Exercise objective
Find "6. Create a" and "If you're feeling" in the records below. Copy the lines holding them and every line between, exactly, and no others.

※

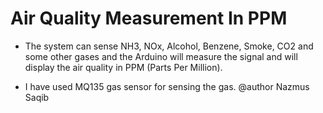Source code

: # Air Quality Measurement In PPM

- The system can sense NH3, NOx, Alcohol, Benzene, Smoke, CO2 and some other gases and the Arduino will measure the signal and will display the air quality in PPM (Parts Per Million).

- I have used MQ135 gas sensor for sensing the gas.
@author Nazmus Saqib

※

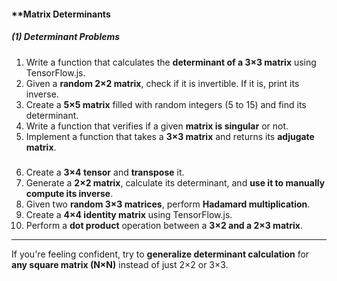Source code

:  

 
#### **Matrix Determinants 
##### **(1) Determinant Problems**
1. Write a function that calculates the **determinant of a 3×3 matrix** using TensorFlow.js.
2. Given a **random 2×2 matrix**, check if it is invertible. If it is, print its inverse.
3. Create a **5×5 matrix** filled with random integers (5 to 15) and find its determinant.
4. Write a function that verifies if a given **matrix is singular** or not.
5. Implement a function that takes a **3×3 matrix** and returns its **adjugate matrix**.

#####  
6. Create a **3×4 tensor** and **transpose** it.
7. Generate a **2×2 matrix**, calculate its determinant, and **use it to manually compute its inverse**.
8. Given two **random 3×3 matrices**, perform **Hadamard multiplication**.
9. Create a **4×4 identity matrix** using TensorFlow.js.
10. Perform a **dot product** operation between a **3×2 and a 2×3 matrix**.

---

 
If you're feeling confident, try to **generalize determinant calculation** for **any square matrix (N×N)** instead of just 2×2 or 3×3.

※

Solution
6. Create a **3×4 tensor** and **transpose** it.
7. Generate a **2×2 matrix**, calculate its determinant, and **use it to manually compute its inverse**.
8. Given two **random 3×3 matrices**, perform **Hadamard multiplication**.
9. Create a **4×4 identity matrix** using TensorFlow.js.
10. Perform a **dot product** operation between a **3×2 and a 2×3 matrix**.

---

 
If you're feeling confident, try to **generalize determinant calculation** for **any square matrix (N×N)** instead of just 2×2 or 3×3.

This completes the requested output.